Re: CMU 8.0: clone fails with it's own image, CERBST_ERROR

Hello,

Thank you for the log.  From the log cmu is trying to reconfigure the eth0 interface which is not present on the golden image.

On the backup node have you configured the network ? If yes, while capturing the backup image, the nic interface file to be reconfigured is captured. Can you please send the backup log cmudolly-<nodename>-<pid>.log for the cmu_find_nic output?
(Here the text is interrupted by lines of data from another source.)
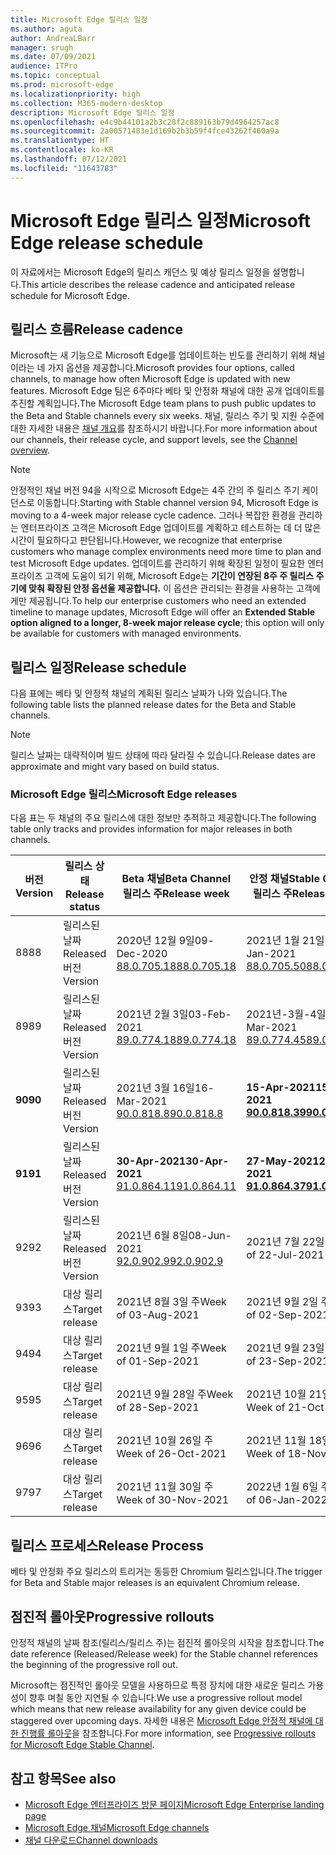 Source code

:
 ```yaml
---
title: Microsoft Edge 릴리스 일정
ms.author: aguta
author: AndreaLBarr
manager: srugh
ms.date: 07/09/2021
audience: ITPro
ms.topic: conceptual
ms.prod: microsoft-edge
ms.localizationpriority: high
ms.collection: M365-modern-desktop
description: Microsoft Edge 릴리스 일정
ms.openlocfilehash: e4c9b44101a2b3c28f2c889163b79d4964257ac8
ms.sourcegitcommit: 2a00571483e1d169b2b3b59f4fce43262f460a9a
ms.translationtype: HT
ms.contentlocale: ko-KR
ms.lasthandoff: 07/12/2021
ms.locfileid: "11643783"
---
```

# <a name="microsoft-edge-release-schedule"></a><span data-ttu-id="f89c5-103">Microsoft Edge 릴리스 일정</span><span class="sxs-lookup"><span data-stu-id="f89c5-103">Microsoft Edge release schedule</span></span>

<span data-ttu-id="f89c5-104">이 자료에서는 Microsoft Edge의 릴리스 캐던스 및 예상 릴리스 일정을 설명합니다.</span><span class="sxs-lookup"><span data-stu-id="f89c5-104">This article describes the release cadence and anticipated release schedule for Microsoft Edge.</span></span>

## <a name="release-cadence"></a><span data-ttu-id="f89c5-105">릴리스 흐름</span><span class="sxs-lookup"><span data-stu-id="f89c5-105">Release cadence</span></span>

<span data-ttu-id="f89c5-106">Microsoft는 새 기능으로 Microsoft Edge를 업데이트하는 빈도를 관리하기 위해 채널이라는 네 가지 옵션을 제공합니다.</span><span class="sxs-lookup"><span data-stu-id="f89c5-106">Microsoft provides four options, called channels, to manage how often Microsoft Edge is updated with new features.</span></span> <span data-ttu-id="f89c5-107">Microsoft Edge 팀은 6주마다 베타 및 안정화 채널에 대한 공개 업데이트를 추진할 계획입니다.</span><span class="sxs-lookup"><span data-stu-id="f89c5-107">The Microsoft Edge team plans to push public updates to the Beta and Stable channels every six weeks.</span></span> <span data-ttu-id="f89c5-108">채널, 릴리스 주기 및 지원 수준에 대한 자세한 내용은 [채널 개요](./microsoft-edge-channels.md#channel-overview)를 참조하시기 바랍니다.</span><span class="sxs-lookup"><span data-stu-id="f89c5-108">For more information about our channels, their release cycle, and support levels, see the [Channel overview](./microsoft-edge-channels.md#channel-overview).</span></span>

> [!NOTE]
> <span data-ttu-id="f89c5-109">안정적인 채널 버전 94을 시작으로 Microsoft Edge는 4주 간의 주 릴리스 주기 케이던스로 이동합니다.</span><span class="sxs-lookup"><span data-stu-id="f89c5-109">Starting with Stable channel version 94, Microsoft Edge is moving to a 4-week major release cycle cadence.</span></span> <span data-ttu-id="f89c5-110">그러나 복잡한 환경을 관리하는 엔터프라이즈 고객은 Microsoft Edge 업데이트를 계획하고 테스트하는 데 더 많은 시간이 필요하다고 판단됩니다.</span><span class="sxs-lookup"><span data-stu-id="f89c5-110">However, we recognize that enterprise customers who manage complex environments need more time to plan and test Microsoft Edge updates.</span></span> <span data-ttu-id="f89c5-111">업데이트를 관리하기 위해 확장된 일정이 필요한 엔터프라이즈 고객에 도움이 되기 위해, Microsoft Edge는 **기간이 연장된 8주 주 릴리스 주기에 맞춰 확장된 안정 옵션울 제공합니다.** 이 옵션은 관리되는 환경을 사용하는 고객에게만 제공됩니다.</span><span class="sxs-lookup"><span data-stu-id="f89c5-111">To help our enterprise customers who need an extended timeline to manage updates, Microsoft Edge will offer an **Extended Stable option aligned to a longer, 8-week major release cycle**; this option will only be available for customers with managed environments.</span></span>

## <a name="release-schedule"></a><span data-ttu-id="f89c5-112">릴리스 일정</span><span class="sxs-lookup"><span data-stu-id="f89c5-112">Release schedule</span></span>

<span data-ttu-id="f89c5-113">다음 표에는 베타 및 안정적 채널의 계획된 릴리스 날짜가 나와 있습니다.</span><span class="sxs-lookup"><span data-stu-id="f89c5-113">The following table lists the planned release dates for the Beta and Stable channels.</span></span>

> [!NOTE]
> <span data-ttu-id="f89c5-114">릴리스 날짜는 대략적이며 빌드 상태에 따라 달라질 수 있습니다.</span><span class="sxs-lookup"><span data-stu-id="f89c5-114">Release dates are approximate and might vary based on build status.</span></span>

### <a name="microsoft-edge-releases"></a><span data-ttu-id="f89c5-115">Microsoft Edge 릴리스</span><span class="sxs-lookup"><span data-stu-id="f89c5-115">Microsoft Edge releases</span></span>

<span data-ttu-id="f89c5-116">다음 표는 두 채널의 주요 릴리스에 대한 정보만 추적하고 제공합니다.</span><span class="sxs-lookup"><span data-stu-id="f89c5-116">The following table only tracks and provides information for major releases in both channels.</span></span>

| <span data-ttu-id="f89c5-117">버전</span><span class="sxs-lookup"><span data-stu-id="f89c5-117">Version</span></span> | <span data-ttu-id="f89c5-118">릴리스 상태</span><span class="sxs-lookup"><span data-stu-id="f89c5-118">Release status</span></span> | <span data-ttu-id="f89c5-119">Beta 채널</span><span class="sxs-lookup"><span data-stu-id="f89c5-119">Beta Channel</span></span><br><span data-ttu-id="f89c5-120">릴리스 주</span><span class="sxs-lookup"><span data-stu-id="f89c5-120">Release week</span></span> | <span data-ttu-id="f89c5-121">안정 채널</span><span class="sxs-lookup"><span data-stu-id="f89c5-121">Stable Channel</span></span><br><span data-ttu-id="f89c5-122">릴리스 주</span><span class="sxs-lookup"><span data-stu-id="f89c5-122">Release week</span></span> |
|---------|-----|------|--------|
| <span data-ttu-id="f89c5-123">88</span><span class="sxs-lookup"><span data-stu-id="f89c5-123">88</span></span> | <span data-ttu-id="f89c5-124">릴리스된 날짜</span><span class="sxs-lookup"><span data-stu-id="f89c5-124">Released</span></span><br><span data-ttu-id="f89c5-125">버전</span><span class="sxs-lookup"><span data-stu-id="f89c5-125">Version</span></span> | <span data-ttu-id="f89c5-126">2020년 12월 9일</span><span class="sxs-lookup"><span data-stu-id="f89c5-126">09-Dec-2020</span></span><br>[<span data-ttu-id="f89c5-127">88.0.705.18</span><span class="sxs-lookup"><span data-stu-id="f89c5-127">88.0.705.18</span></span>](/deployedge/microsoft-edge-relnote-archive-beta-channel#version-88070518-december-9) | <span data-ttu-id="f89c5-128">2021년 1월 21일</span><span class="sxs-lookup"><span data-stu-id="f89c5-128">21-Jan-2021</span></span><br>[<span data-ttu-id="f89c5-129">88.0.705.50</span><span class="sxs-lookup"><span data-stu-id="f89c5-129">88.0.705.50</span></span>](/deployedge/microsoft-edge-relnote-archive-stable-channel#version-88070550-january-21)|
| <span data-ttu-id="f89c5-130">89</span><span class="sxs-lookup"><span data-stu-id="f89c5-130">89</span></span> | <span data-ttu-id="f89c5-131">릴리스된 날짜</span><span class="sxs-lookup"><span data-stu-id="f89c5-131">Released</span></span><br><span data-ttu-id="f89c5-132">버전</span><span class="sxs-lookup"><span data-stu-id="f89c5-132">Version</span></span> | <span data-ttu-id="f89c5-133">2021년 2월 3일</span><span class="sxs-lookup"><span data-stu-id="f89c5-133">03-Feb-2021</span></span><br>[<span data-ttu-id="f89c5-134">89.0.774.18</span><span class="sxs-lookup"><span data-stu-id="f89c5-134">89.0.774.18</span></span>](/deployedge/microsoft-edge-relnote-beta-channel#version-89077423-february-8) | <span data-ttu-id="f89c5-135">2021년-3월-4일</span><span class="sxs-lookup"><span data-stu-id="f89c5-135">04-Mar-2021</span></span><br>[<span data-ttu-id="f89c5-136">89.0.774.45</span><span class="sxs-lookup"><span data-stu-id="f89c5-136">89.0.774.45</span></span>](/deployedge/microsoft-edge-relnote-stable-channel#version-89077445-march-4) |
| **<span data-ttu-id="f89c5-137">90</span><span class="sxs-lookup"><span data-stu-id="f89c5-137">90</span></span>** | <span data-ttu-id="f89c5-138">릴리스된 날짜</span><span class="sxs-lookup"><span data-stu-id="f89c5-138">Released</span></span><br><span data-ttu-id="f89c5-139">버전</span><span class="sxs-lookup"><span data-stu-id="f89c5-139">Version</span></span> | <span data-ttu-id="f89c5-140">2021년 3월 16일</span><span class="sxs-lookup"><span data-stu-id="f89c5-140">16-Mar-2021</span></span><br>[<span data-ttu-id="f89c5-141">90.0.818.8</span><span class="sxs-lookup"><span data-stu-id="f89c5-141">90.0.818.8</span></span>](/deployedge/microsoft-edge-relnote-beta-channel#version-9008188-march-16) | **<span data-ttu-id="f89c5-142">15-Apr-2021</span><span class="sxs-lookup"><span data-stu-id="f89c5-142">15-Apr-2021</span></span>**<BR>**[<span data-ttu-id="f89c5-143">90.0.818.39</span><span class="sxs-lookup"><span data-stu-id="f89c5-143">90.0.818.39</span></span>](/deployedge/microsoft-edge-relnote-stable-channel#version-90081839-april-15)** |
| **<span data-ttu-id="f89c5-144">91</span><span class="sxs-lookup"><span data-stu-id="f89c5-144">91</span></span>** | <span data-ttu-id="f89c5-145">릴리스된 날짜</span><span class="sxs-lookup"><span data-stu-id="f89c5-145">Released</span></span><br><span data-ttu-id="f89c5-146">버전</span><span class="sxs-lookup"><span data-stu-id="f89c5-146">Version</span></span> | **<span data-ttu-id="f89c5-147">30-Apr-2021</span><span class="sxs-lookup"><span data-stu-id="f89c5-147">30-Apr-2021</span></span>**<br>[<span data-ttu-id="f89c5-148">91.0.864.11</span><span class="sxs-lookup"><span data-stu-id="f89c5-148">91.0.864.11</span></span>](/deployedge/microsoft-edge-relnote-beta-channel#version-91086411-april-30) | **<span data-ttu-id="f89c5-149">27-May-2021</span><span class="sxs-lookup"><span data-stu-id="f89c5-149">27-May-2021</span></span>**<BR>**[<span data-ttu-id="f89c5-150">91.0.864.37</span><span class="sxs-lookup"><span data-stu-id="f89c5-150">91.0.864.37</span></span>](/deployedge/microsoft-edge-relnote-stable-channel#version-91086437-may-27)** |
| <span data-ttu-id="f89c5-151">92</span><span class="sxs-lookup"><span data-stu-id="f89c5-151">92</span></span> | <span data-ttu-id="f89c5-152">릴리스된 날짜</span><span class="sxs-lookup"><span data-stu-id="f89c5-152">Released</span></span><br><span data-ttu-id="f89c5-153">버전</span><span class="sxs-lookup"><span data-stu-id="f89c5-153">Version</span></span> | <span data-ttu-id="f89c5-154">2021년 6월 8일</span><span class="sxs-lookup"><span data-stu-id="f89c5-154">08-Jun-2021</span></span><br>[<span data-ttu-id="f89c5-155">92.0.902.9</span><span class="sxs-lookup"><span data-stu-id="f89c5-155">92.0.902.9</span></span>](/deployedge/microsoft-edge-relnote-beta-channel#version-9209029-june-08) | <span data-ttu-id="f89c5-156">2021년 7월 22일 주</span><span class="sxs-lookup"><span data-stu-id="f89c5-156">Week of 22-Jul-2021</span></span> |
| <span data-ttu-id="f89c5-157">93</span><span class="sxs-lookup"><span data-stu-id="f89c5-157">93</span></span> | <span data-ttu-id="f89c5-158">대상 릴리스</span><span class="sxs-lookup"><span data-stu-id="f89c5-158">Target release</span></span> | <span data-ttu-id="f89c5-159">2021년 8월 3일 주</span><span class="sxs-lookup"><span data-stu-id="f89c5-159">Week of 03-Aug-2021</span></span> | <span data-ttu-id="f89c5-160">2021년 9월 2일 주</span><span class="sxs-lookup"><span data-stu-id="f89c5-160">Week of 02-Sep-2021</span></span> |
| <span data-ttu-id="f89c5-161">94</span><span class="sxs-lookup"><span data-stu-id="f89c5-161">94</span></span> | <span data-ttu-id="f89c5-162">대상 릴리스</span><span class="sxs-lookup"><span data-stu-id="f89c5-162">Target release</span></span> | <span data-ttu-id="f89c5-163">2021년 9월 1일 주</span><span class="sxs-lookup"><span data-stu-id="f89c5-163">Week of 01-Sep-2021</span></span> | <span data-ttu-id="f89c5-164">2021년 9월 23일 주</span><span class="sxs-lookup"><span data-stu-id="f89c5-164">Week of 23-Sep-2021</span></span> |
| <span data-ttu-id="f89c5-165">95</span><span class="sxs-lookup"><span data-stu-id="f89c5-165">95</span></span> | <span data-ttu-id="f89c5-166">대상 릴리스</span><span class="sxs-lookup"><span data-stu-id="f89c5-166">Target release</span></span> | <span data-ttu-id="f89c5-167">2021년 9월 28일 주</span><span class="sxs-lookup"><span data-stu-id="f89c5-167">Week of 28-Sep-2021</span></span> | <span data-ttu-id="f89c5-168">2021년 10월 21일 주</span><span class="sxs-lookup"><span data-stu-id="f89c5-168">Week of 21-Oct-2021</span></span> |
| <span data-ttu-id="f89c5-169">96</span><span class="sxs-lookup"><span data-stu-id="f89c5-169">96</span></span> | <span data-ttu-id="f89c5-170">대상 릴리스</span><span class="sxs-lookup"><span data-stu-id="f89c5-170">Target release</span></span> | <span data-ttu-id="f89c5-171">2021년 10월 26일 주</span><span class="sxs-lookup"><span data-stu-id="f89c5-171">Week of 26-Oct-2021</span></span> | <span data-ttu-id="f89c5-172">2021년 11월 18일 주</span><span class="sxs-lookup"><span data-stu-id="f89c5-172">Week of 18-Nov-2021</span></span> |
| <span data-ttu-id="f89c5-173">97</span><span class="sxs-lookup"><span data-stu-id="f89c5-173">97</span></span> | <span data-ttu-id="f89c5-174">대상 릴리스</span><span class="sxs-lookup"><span data-stu-id="f89c5-174">Target release</span></span> | <span data-ttu-id="f89c5-175">2021년 11월 30일 주</span><span class="sxs-lookup"><span data-stu-id="f89c5-175">Week of 30-Nov-2021</span></span> | <span data-ttu-id="f89c5-176">2022년 1월 6일 주</span><span class="sxs-lookup"><span data-stu-id="f89c5-176">Week of 06-Jan-2022</span></span> |

## <a name="release-process"></a><span data-ttu-id="f89c5-177">릴리스 프로세스</span><span class="sxs-lookup"><span data-stu-id="f89c5-177">Release Process</span></span>

<span data-ttu-id="f89c5-178">베타 및 안정화 주요 릴리스의 트리거는 동등한 Chromium 릴리스입니다.</span><span class="sxs-lookup"><span data-stu-id="f89c5-178">The trigger for Beta and Stable major releases is an equivalent Chromium release.</span></span>

## <a name="progressive-rollouts"></a><span data-ttu-id="f89c5-179">점진적 롤아웃</span><span class="sxs-lookup"><span data-stu-id="f89c5-179">Progressive rollouts</span></span>

<span data-ttu-id="f89c5-180">안정적 채널의 날짜 참조(릴리스/릴리스 주)는 점진적 롤아웃의 시작을 참조합니다.</span><span class="sxs-lookup"><span data-stu-id="f89c5-180">The date reference (Released/Release week) for the Stable channel references the beginning of the progressive roll out.</span></span>

<span data-ttu-id="f89c5-181">Microsoft는 점진적인 롤아웃 모델을 사용하므로 특정 장치에 대한 새로운 릴리스 가용성이 향후 며칠 동안 지연될 수 있습니다.</span><span class="sxs-lookup"><span data-stu-id="f89c5-181">We use a progressive rollout model which means that new release availability for any given device could be staggered over upcoming days.</span></span> <span data-ttu-id="f89c5-182">자세한 내용은 [Microsoft Edge 안정적 채널에 대한 진행률 롤아웃](/deployedge/microsoft-edge-update-progressive-rollout)을 참조합니다.</span><span class="sxs-lookup"><span data-stu-id="f89c5-182">For more information, see [Progressive rollouts for Microsoft Edge Stable Channel](/deployedge/microsoft-edge-update-progressive-rollout).</span></span>

## <a name="see-also"></a><span data-ttu-id="f89c5-183">참고 항목</span><span class="sxs-lookup"><span data-stu-id="f89c5-183">See also</span></span>

- [<span data-ttu-id="f89c5-184">Microsoft Edge 엔터프라이즈 방문 페이지</span><span class="sxs-lookup"><span data-stu-id="f89c5-184">Microsoft Edge Enterprise landing page</span></span>](https://aka.ms/EdgeEnterprise)
- [<span data-ttu-id="f89c5-185">Microsoft Edge 채널</span><span class="sxs-lookup"><span data-stu-id="f89c5-185">Microsoft Edge channels</span></span>](/deployedge/microsoft-edge-channels)
- [<span data-ttu-id="f89c5-186">채널 다운로드</span><span class="sxs-lookup"><span data-stu-id="f89c5-186">Channel downloads</span></span>](https://www.microsoft.com/edge/business/download)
You can also check this by opening the image

# /opt/cmu/bin/cmu_image_open -i  <imagename>

Please open the golden image and send theoutput of "cat etc/sysconfig/network-scripts/CMU_FILE_TO_RECONF "

Also, copy the cmucerbere log snippet from the line - "[CerbereClient] Reconfiguring " 

Eg: on my system

[root@n13 image]# /opt/cmu/bin/cmu_image_open -i rhel7_a
/opt/cmu/bin/tar --xattrs --xattrs-include=* --acls
checking that the filesystem has acl and user_xattr support
unpacking root partition
unarchiving cmu_pci0000:00_0000:00:1f.2_ata3_host2_target2:0:0_2:0:0:0-part1 into /boot

image <rhel7_a> untarred into </opt/cmu/image/rhel7_a/image_mountpoint>
after editing the image, commit changes using:
/opt/cmu/bin/cmu_image_commit -i rhel7_a

[root@n13 image]# cd /opt/cmu/image/rhel7_a/image_mountpoint

[root@n13 image_mountpoint]# cat etc/sysconfig/network-scripts/CMU_FILE_TO_RECONF 

/etc/sysconfig/network-scripts/ifcfg-enp2s2f0
[root@n13 image_mountpoint]#

In my case /etc/sysconfig/network-scripts/ifcfg-enp2s2f0 is the file to reconfigure.